I am from a different area of the country and am very interested in the Tifton 85. I have an established field of Alicia Bermuda and am going to plant 17 acres in some type pasture/hay this coming year. I will be following this conversation.

Congratulations for serving this nation long enough to be close to retirement.


----------



## ClarksvilleTx (Dec 31, 2011)

I'm not really sure what the county agent is, unless its the Agriculture Department, is that it?


----------



## Mike120 (May 4, 2009)

Welcome! PM "hay wilson in TX" on this board. He's down the road from you on the other side of IH-35 with a wealth of knowledge. He'd be better than a seminar. Also, connect with "RCF" on this board. He's South of Clarksville in Sulpher Springs and he can probably get you the T-85 spriggs and sprig it for you. I'm farther South, NW of Houston. I certainly agree with your T-85 choice.


----------



## Mike120 (May 4, 2009)

ClarksvilleTx said:


> I'm not really sure what the county agent is, unless its the Agriculture Department, is that it?


Here's the extension service: AgriLife Extension Service Sorry, I don't know who the agent is in Red River County, but I can get you a contact on Monday

Also talk to the NRCS (USDA) agent up there. You can probably get some funding to help pay to put in the T-85.


----------



## kyfred (Dec 23, 2009)

The county agents in Ky are employed by the University of Ky School of Agriculture. I would think each state county agents would be employed by that states university of ag. Your county agent is your connection to a wealth of information that the ag university's have from their study's on fertilizers to animal health and whatever else concerning agriculture and other than a small fee for soil samples the advice is free to you. They will have a degree in agriculture and it is their job to give advice on ag related problems like if you have problems with sick animals and others in your area have the same problems he will report that back to the university and they will try to figure out what the problem is and advise veterinarians on their findings. Same with crops. Use your county agent that's what they are there for.


----------



## dubltrubl (Jul 19, 2010)

I'll second what Mike120 and kyfred have said. Great way to start. Also, there's lot's of reading you can do in the meantime on the university websites.

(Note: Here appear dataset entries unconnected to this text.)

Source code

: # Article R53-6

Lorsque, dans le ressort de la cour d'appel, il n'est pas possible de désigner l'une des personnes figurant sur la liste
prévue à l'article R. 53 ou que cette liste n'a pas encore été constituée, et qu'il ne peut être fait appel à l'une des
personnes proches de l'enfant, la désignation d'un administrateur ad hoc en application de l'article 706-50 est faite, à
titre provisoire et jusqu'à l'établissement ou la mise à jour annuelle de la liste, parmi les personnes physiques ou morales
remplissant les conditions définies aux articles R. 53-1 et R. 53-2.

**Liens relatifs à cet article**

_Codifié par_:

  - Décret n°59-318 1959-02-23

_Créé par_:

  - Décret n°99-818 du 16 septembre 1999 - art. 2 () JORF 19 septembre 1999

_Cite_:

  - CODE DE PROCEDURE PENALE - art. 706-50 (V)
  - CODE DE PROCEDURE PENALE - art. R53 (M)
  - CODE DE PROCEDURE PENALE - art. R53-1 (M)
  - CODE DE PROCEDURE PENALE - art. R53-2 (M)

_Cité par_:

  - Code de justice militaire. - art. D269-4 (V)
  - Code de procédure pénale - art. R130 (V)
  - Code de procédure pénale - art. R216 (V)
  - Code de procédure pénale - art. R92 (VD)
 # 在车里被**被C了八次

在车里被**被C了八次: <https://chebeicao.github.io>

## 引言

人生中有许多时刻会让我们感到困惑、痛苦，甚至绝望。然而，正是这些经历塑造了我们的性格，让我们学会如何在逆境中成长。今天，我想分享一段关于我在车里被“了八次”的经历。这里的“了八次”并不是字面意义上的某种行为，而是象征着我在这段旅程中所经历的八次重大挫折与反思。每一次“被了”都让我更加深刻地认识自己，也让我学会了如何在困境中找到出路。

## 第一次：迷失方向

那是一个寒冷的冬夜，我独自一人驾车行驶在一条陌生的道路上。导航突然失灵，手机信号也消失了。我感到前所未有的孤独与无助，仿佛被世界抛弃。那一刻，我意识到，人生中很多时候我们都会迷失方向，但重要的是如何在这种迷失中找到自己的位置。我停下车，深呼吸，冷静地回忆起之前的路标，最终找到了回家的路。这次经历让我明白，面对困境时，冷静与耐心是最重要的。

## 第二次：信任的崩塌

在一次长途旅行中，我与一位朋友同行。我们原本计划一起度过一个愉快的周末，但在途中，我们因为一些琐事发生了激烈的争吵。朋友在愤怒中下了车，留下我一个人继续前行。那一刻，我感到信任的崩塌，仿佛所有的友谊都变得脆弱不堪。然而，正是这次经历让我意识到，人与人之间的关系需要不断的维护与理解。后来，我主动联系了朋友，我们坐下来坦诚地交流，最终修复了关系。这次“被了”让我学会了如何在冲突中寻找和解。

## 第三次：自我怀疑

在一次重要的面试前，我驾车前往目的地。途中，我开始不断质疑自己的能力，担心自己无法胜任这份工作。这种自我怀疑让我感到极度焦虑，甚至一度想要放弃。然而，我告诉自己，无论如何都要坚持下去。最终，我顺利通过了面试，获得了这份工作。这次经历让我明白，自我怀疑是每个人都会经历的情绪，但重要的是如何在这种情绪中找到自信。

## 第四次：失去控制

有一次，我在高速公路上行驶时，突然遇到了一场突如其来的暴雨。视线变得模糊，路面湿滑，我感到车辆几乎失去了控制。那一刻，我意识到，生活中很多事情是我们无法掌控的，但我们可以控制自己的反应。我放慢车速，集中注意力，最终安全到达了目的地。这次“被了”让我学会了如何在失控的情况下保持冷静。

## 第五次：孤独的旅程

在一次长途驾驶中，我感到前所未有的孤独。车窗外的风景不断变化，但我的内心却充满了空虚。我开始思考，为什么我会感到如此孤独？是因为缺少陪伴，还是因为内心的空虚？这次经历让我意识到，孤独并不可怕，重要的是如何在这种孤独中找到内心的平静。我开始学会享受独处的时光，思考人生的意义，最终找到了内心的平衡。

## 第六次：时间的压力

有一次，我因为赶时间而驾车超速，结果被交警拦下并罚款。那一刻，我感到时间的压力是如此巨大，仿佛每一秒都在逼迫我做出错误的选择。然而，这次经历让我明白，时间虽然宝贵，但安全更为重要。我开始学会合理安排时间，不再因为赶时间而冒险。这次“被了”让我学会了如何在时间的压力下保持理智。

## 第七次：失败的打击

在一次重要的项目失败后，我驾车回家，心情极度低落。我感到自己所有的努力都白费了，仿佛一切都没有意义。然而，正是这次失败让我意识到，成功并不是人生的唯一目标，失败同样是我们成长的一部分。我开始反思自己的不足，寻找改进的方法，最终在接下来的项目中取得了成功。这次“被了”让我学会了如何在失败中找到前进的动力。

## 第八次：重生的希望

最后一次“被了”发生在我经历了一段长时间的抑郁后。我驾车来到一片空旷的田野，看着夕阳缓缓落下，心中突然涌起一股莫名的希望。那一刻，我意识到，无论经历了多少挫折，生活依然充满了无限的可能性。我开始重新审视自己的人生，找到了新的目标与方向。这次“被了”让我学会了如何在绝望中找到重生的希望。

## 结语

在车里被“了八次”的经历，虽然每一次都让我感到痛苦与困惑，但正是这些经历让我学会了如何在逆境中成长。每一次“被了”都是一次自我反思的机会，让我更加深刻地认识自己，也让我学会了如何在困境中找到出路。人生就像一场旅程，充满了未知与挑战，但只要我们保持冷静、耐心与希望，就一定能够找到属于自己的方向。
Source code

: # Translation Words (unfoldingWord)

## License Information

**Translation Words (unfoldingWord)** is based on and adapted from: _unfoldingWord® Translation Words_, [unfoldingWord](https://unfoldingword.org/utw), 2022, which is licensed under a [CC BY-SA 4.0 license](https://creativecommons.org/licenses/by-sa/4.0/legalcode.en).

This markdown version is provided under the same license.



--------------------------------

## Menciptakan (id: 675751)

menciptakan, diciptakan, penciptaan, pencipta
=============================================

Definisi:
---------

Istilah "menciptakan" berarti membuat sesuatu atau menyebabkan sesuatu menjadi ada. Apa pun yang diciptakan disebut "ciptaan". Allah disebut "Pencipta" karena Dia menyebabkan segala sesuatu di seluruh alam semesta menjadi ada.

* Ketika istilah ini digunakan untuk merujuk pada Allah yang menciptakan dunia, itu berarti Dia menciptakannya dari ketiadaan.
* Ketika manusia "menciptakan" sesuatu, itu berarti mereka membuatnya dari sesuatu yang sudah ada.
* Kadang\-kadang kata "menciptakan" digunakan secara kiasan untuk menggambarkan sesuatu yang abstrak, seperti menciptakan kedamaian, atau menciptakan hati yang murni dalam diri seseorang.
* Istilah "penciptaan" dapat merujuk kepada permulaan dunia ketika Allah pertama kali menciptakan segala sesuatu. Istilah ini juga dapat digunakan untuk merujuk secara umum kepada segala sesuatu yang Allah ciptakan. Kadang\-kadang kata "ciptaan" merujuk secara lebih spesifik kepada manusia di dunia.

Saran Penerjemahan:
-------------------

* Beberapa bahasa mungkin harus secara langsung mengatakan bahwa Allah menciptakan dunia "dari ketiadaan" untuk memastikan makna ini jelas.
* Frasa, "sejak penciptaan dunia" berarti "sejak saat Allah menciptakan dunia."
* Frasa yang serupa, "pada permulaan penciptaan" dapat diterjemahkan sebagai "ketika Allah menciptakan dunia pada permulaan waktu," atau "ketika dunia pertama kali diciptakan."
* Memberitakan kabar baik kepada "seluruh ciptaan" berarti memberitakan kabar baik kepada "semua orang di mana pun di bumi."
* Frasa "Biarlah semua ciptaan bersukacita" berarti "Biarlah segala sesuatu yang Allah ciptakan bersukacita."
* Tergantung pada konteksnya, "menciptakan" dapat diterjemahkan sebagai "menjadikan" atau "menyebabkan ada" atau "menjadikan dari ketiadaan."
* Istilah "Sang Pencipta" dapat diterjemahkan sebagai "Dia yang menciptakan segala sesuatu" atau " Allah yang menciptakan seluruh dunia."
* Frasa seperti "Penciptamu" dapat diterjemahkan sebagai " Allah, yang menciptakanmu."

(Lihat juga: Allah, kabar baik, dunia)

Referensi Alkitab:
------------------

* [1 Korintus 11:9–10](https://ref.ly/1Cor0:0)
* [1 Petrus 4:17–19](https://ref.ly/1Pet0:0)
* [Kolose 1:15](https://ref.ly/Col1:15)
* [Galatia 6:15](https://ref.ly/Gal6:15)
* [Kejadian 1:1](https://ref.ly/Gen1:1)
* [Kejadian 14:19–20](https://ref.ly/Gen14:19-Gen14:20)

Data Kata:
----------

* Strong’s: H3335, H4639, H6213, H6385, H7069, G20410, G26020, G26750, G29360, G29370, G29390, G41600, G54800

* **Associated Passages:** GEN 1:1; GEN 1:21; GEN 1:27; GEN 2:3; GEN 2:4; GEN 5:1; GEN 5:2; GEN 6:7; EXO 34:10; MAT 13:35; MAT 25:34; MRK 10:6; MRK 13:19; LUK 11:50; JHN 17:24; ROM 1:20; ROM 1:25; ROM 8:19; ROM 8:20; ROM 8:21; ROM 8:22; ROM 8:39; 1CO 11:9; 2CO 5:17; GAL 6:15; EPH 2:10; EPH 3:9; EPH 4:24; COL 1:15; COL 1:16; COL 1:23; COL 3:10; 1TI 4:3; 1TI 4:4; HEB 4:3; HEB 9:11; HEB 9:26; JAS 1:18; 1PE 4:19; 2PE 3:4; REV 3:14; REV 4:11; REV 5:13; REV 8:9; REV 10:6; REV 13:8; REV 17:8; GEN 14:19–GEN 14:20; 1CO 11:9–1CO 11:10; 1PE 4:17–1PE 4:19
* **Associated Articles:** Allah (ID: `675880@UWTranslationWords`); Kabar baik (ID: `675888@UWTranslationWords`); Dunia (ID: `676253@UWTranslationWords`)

Good info on most all of them. Seeking local advice is a wonderful way to gain knowledge of your particular area. Every area has it's own traits. Pay attention to what others are doing too. Get to know your neighbor farmers. Most are very willing to help, at least with advice and knowledge sharing. One other thing I'd throw in, don't bite off too much at one time. Ease in to it and learn. If you tackle too much at one time, you'll likely get overwhelmed and discouraged at some point. I know I have gotten in over my head a few times, and had it not been for good friends and neighbors, I woulda quit. Best of luck!!!!
Steve


----------



## Texasmark (Dec 20, 2011)

ClarksvilleTx said:


> I'm not really sure what the county agent is, unless its the Agriculture Department, is that it?


Go to your county's www and look up Agricultural Agent. I have tried to contact mine numerous times and he is always busy doing something for someone else and never gets back to me. Course I'm a little guy and I guess he is busy with the agribusinesses. Maybe he feels that time spent with them maximizes his effectiveness do the scale of flow down from the involvement.....and they probably are more farm moxy and are easier to talk to; experienced.

Mark


----------



## hay wilson in TX (Jan 28, 2009)

Possibly within walking distance of your property is a Jim Guthrie, [email protected], retired AF, Possibly a neighbor and President of the East Texas Farm & Ranch Club, 
Close to (vhaby) Vincent Haby a certified authority on bermudagrass and your chosen soils. He will probably suggest a series of soil test. 
Not too far from Overton Research Center and a hot bed of great information. Dr. Vanessa Corriher, [email protected] Forage Specialist..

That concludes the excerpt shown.